==== Task material

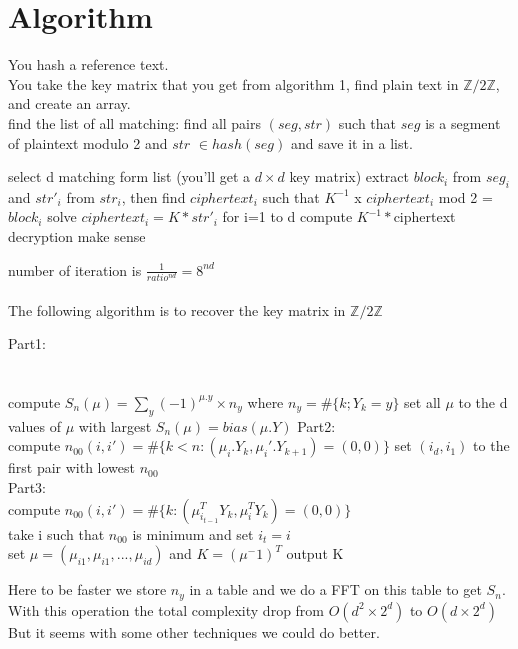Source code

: \documentclass{article}
\begin{document}
\section{Algorithm}
You hash a reference text.\\
You take the key matrix that you get from algorithm 1, find plain text in $\mathbb{Z}/2\mathbb{Z}$, and create an array.\\
find the list of all matching: find all pairs $(seg,str)$ such that $seg$ is a segment of plaintext modulo 2 and $str$ $\in hash(seg)$ and save it in a list.\\
\begin{algorithmic}[1]
	\REPEAT
\STATE select d matching form list (you'll get a $d\times d$ key matrix)
	\STATE extract $block_{i}$ from $seg_{i}$ and $str'_{i}$ from $str_{i}$,
	\STATE then find $ciphertext_{i}$ such that $K^{-1}$ x $ciphertext_{i}$ mod 2 = $block_{i}$
\ENDFOR
\STATE solve $ciphertext_{i} = K * str'_{i}$ for i=1 to d
\STATE compute $K^{-1} * $ciphertext
\UNTIL decryption make sense
\end{algorithmic}
number of iteration is $ \frac{1}{ratio^{nd}} = 8^{nd}$
\\
\\
The following algorithm is to recover the key matrix in $\mathbb{Z}/2\mathbb{Z}$\\
\begin{algorithmic}[1]
\STATE Part1:\\
\\
\\
\FORALL{$\mu$}
	\STATE compute $S_n(\mu) = \sum_{y}{(-1)^{\mu.y} \times n_y}$ where $n_y=\#\{k;Y_k=y\}$
\ENDFOR
\STATE set all $\mu$ to the d values of $\mu$ with largest $S_n(\mu)=bias(\mu.Y)$
\STATE Part2:\\
	\STATE compute $n_{00}(i,i')=\#\{k<n:(\mu_i .Y_k,\mu_i'.Y_{k+1})=(0,0)\}$
\ENDFOR
\STATE set $(i_d,i_1)$ to the first pair with lowest $n_{00}$
\\
\STATE Part3:\\
		\STATE compute $n_{00}(i,i{'})=\#\{k:(\mu^{T}_{i_{t-1}}Y_{k},\mu^{T}_{i}Y_{k})=(0,0)\}$\\
	\ENDFOR
	\STATE take i such that $n_{00}$ is minimum and set $i_t=i$\\
\ENDFOR
\STATE set $\mu = (\mu_{i1},\mu_{i1},...,\mu_{id})$ and $K=(\mu^-1)^T$
\STATE output K
\end{algorithmic}
Here to be faster we store $n_y$ in a table and we do a FFT on this table to get $S_n$. With this operation the total complexity drop from $O(d^2 \times 2^d)$ to $O(d \times 2^d)$
But it seems with some other techniques we could do better.
\end{document}

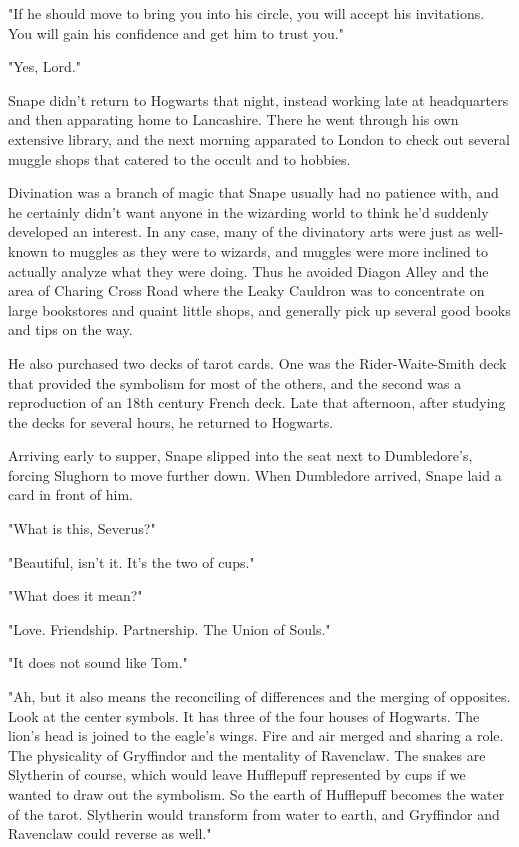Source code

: "If he should move to bring you into his circle, you will accept his invitations. You will gain his confidence and get him to trust you."

"Yes, Lord."

Snape didn't return to Hogwarts that night, instead working late at headquarters and then apparating home to Lancashire. There he went through his own extensive library, and the next morning apparated to London to check out several muggle shops that catered to the occult and to hobbies.

Divination was a branch of magic that Snape usually had no patience with, and he certainly didn't want anyone in the wizarding world to think he'd suddenly developed an interest. In any case, many of the divinatory arts were just as well-known to muggles as they were to wizards, and muggles were more inclined to actually analyze what they were doing. Thus he avoided Diagon Alley and the area of Charing Cross Road where the Leaky Cauldron was to concentrate on large bookstores and quaint little shops, and generally pick up several good books and tips on the way.

He also purchased two decks of tarot cards. One was the Rider-Waite-Smith deck that provided the symbolism for most of the others, and the second was a reproduction of an 18th century French deck. Late that afternoon, after studying the decks for several hours, he returned to Hogwarts.

Arriving early to supper, Snape slipped into the seat next to Dumbledore's, forcing Slughorn to move further down. When Dumbledore arrived, Snape laid a card in front of him.

"What is this, Severus?"

"Beautiful, isn't it. It's the two of cups."

"What does it mean?"

"Love. Friendship. Partnership. The Union of Souls."

"It does not sound like Tom."

"Ah, but it also means the reconciling of differences and the merging of opposites. Look at the center symbols. It has three of the four houses of Hogwarts. The lion's head is joined to the eagle's wings. Fire and air merged and sharing a role. The physicality of Gryffindor and the mentality of Ravenclaw. The snakes are Slytherin of course, which would leave Hufflepuff represented by cups if we wanted to draw out the symbolism. So the earth of Hufflepuff becomes the water of the tarot. Slytherin would transform from water to earth, and Gryffindor and Ravenclaw could reverse as well."

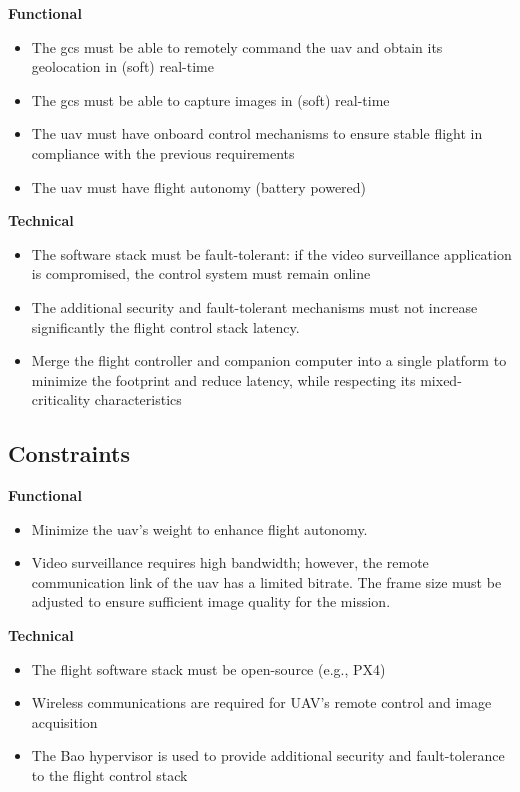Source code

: \textbf{Functional}
  \begin{itemize}
    \item The \gls{gcs} must be able to remotely command the \gls{uav} and
obtain its geolocation in (soft) real-time 
    \item The \gls{gcs} must be able to capture images in (soft) real-time
    \item The \gls{uav} must have onboard control mechanisms to ensure stable
flight in compliance with the previous requirements
    \item The \gls{uav} must have flight autonomy (battery powered) 
    \end{itemize}


\textbf{Technical}
  \begin{itemize}
    \item The software stack must be fault-tolerant: if the video surveillance
application is compromised, the control system must remain online 
    \item The additional security and fault-tolerant mechanisms must not
increase significantly the flight control stack latency.
\item Merge the flight controller and companion computer into a single platform
to minimize the footprint and reduce latency, while respecting its
mixed-criticality characteristics
    \end{itemize}

\subsection{Constraints}
\label{sec:constr}

\textbf{Functional}
\begin{itemize}
    \item Minimize the \gls{uav}'s weight to enhance flight autonomy.
    \item Video surveillance requires high bandwidth; however, the remote
communication link of the \gls{uav} has a limited bitrate. The frame size must
be adjusted to ensure sufficient image quality for the mission. 
\end{itemize}


\textbf{Technical}
  \begin{itemize}
    \item The flight software stack must be open-source (e.g., PX4)
    \item Wireless communications are required for UAV's remote control and
image acquisition
\item The Bao hypervisor is used to provide additional security and
fault-tolerance to the flight control stack
    \end{itemize}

========

Work instructions »
Search the material above for the word "mechanisms", and return each line that holds it.

Response to the task »
    \item The \gls{uav} must have onboard control mechanisms to ensure stable
    \item The additional security and fault-tolerant mechanisms must not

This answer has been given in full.